Autunno in Abruzzo, un sogno d’autunno a passo lento di Alex Vigliani

da | 17 Ott 22 | Pensieri in cammino | 0 commenti

Non è mai facile ragionare a caldo sulle giornate appena trascorse. Si può decidere di attendere, far sedimentare e quindi lasciar quietare il coacervo di emozioni oppure prendere subito l’iniziativa e provare a buttare giù qualcosa.
L’Autunno, si sa, è stagione particolare.

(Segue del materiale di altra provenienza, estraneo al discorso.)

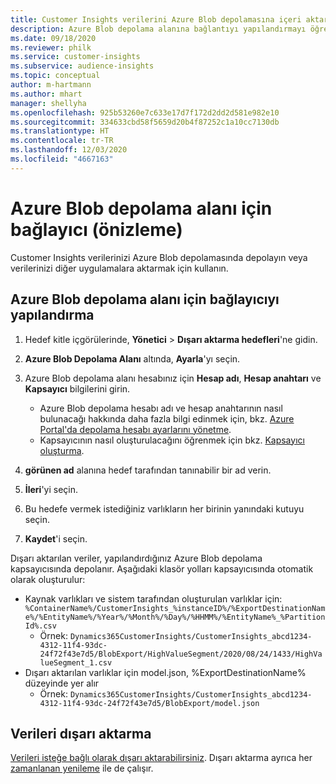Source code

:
 ```yaml
---
title: Customer Insights verilerini Azure Blob depolamasına içeri aktarma
description: Azure Blob depolama alanına bağlantıyı yapılandırmayı öğrenin.
ms.date: 09/18/2020
ms.reviewer: philk
ms.service: customer-insights
ms.subservice: audience-insights
ms.topic: conceptual
author: m-hartmann
ms.author: mhart
manager: shellyha
ms.openlocfilehash: 925b53260e7c633e17d7f172d2dd2d581e982e10
ms.sourcegitcommit: 334633cbd58f5659d20b4f87252c1a10cc7130db
ms.translationtype: HT
ms.contentlocale: tr-TR
ms.lasthandoff: 12/03/2020
ms.locfileid: "4667163"
---
```

# <a name="connector-for-azure-blob-storage-preview"></a>Azure Blob depolama alanı için bağlayıcı (önizleme)

Customer Insights verilerinizi Azure Blob depolamasında depolayın veya verilerinizi diğer uygulamalara aktarmak için kullanın.

## <a name="configure-the-connector-for-azure-blob-storage"></a>Azure Blob depolama alanı için bağlayıcıyı yapılandırma

1. Hedef kitle içgörülerinde, **Yönetici** > **Dışarı aktarma hedefleri**'ne gidin.

1. **Azure Blob Depolama Alanı** altında, **Ayarla**'yı seçin.

1. Azure Blob depolama alanı hesabınız için **Hesap adı**, **Hesap anahtarı** ve **Kapsayıcı** bilgilerini girin.
    - Azure Blob depolama hesabı adı ve hesap anahtarının nasıl bulunacağı hakkında daha fazla bilgi edinmek için, bkz. [Azure Portal'da depolama hesabı ayarlarını yönetme](https://docs.microsoft.com/azure/storage/common/storage-account-manage).
    - Kapsayıcının nasıl oluşturulacağını öğrenmek için bkz. [Kapsayıcı oluşturma](https://docs.microsoft.com/azure/storage/blobs/storage-quickstart-blobs-portal#create-a-container).

1. **görünen ad** alanına hedef tarafından tanınabilir bir ad verin.

1. **İleri**'yi seçin.

1. Bu hedefe vermek istediğiniz varlıkların her birinin yanındaki kutuyu seçin.

1. **Kaydet**'i seçin.

Dışarı aktarılan veriler, yapılandırdığınız Azure Blob depolama kapsayıcısında depolanır. Aşağıdaki klasör yolları kapsayıcısında otomatik olarak oluşturulur:

- Kaynak varlıkları ve sistem tarafından oluşturulan varlıklar için: `%ContainerName%/CustomerInsights_%instanceID%/%ExportDestinationName%/%EntityName%/%Year%/%Month%/%Day%/%HHMM%/%EntityName%_%PartitionId%.csv`
  - Örnek: `Dynamics365CustomerInsights/CustomerInsights_abcd1234-4312-11f4-93dc-24f72f43e7d5/BlobExport/HighValueSegment/2020/08/24/1433/HighValueSegment_1.csv`
- Dışarı aktarılan varlıklar için model.json, %ExportDestinationName% düzeyinde yer alır
  - Örnek: `Dynamics365CustomerInsights/CustomerInsights_abcd1234-4312-11f4-93dc-24f72f43e7d5/BlobExport/model.json`

## <a name="export-the-data"></a>Verileri dışarı aktarma

[Verileri isteğe bağlı olarak dışarı aktarabilirsiniz](/export-destinations.md#export-data-on-demand). Dışarı aktarma ayrıca her [zamanlanan yenileme](system.md#schedule-tab) ile de çalışır.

Se fossimo ancora legati ai cicli stagionali, forse potremmo comprenderlo ancora di più. Invece ci accontentiamo, si fa per dire, di lasciarci rubare dai colori e dalle atmosfere, attribuendo all’alto valore paesaggistico del bosco e a quiete e cambiamento che si respira in ogni dove il senso di quell’emozione che ti prende nel cuore.
Dal 13 al 16 ottobre, con Itinarrando, un gruppo eterogeneo per età, commistione giusta tra maturità e istrionica irruenza dei più giovani, stelle danzanti a evocare scintillanti esperienze artistiche e occasioni di arricchimento.
Così, in un giorno di pioggia, preludio di tre giorni di sole e cieli tersi, abbiamo conosciuto questo autunno abruzzese nel cuore del Parco D’Abruzzo Lazio e Molise, al termine della stagione del bramito del cervo nobile, re della foresta e dell’autunno che rigenera e si coniuga in augere.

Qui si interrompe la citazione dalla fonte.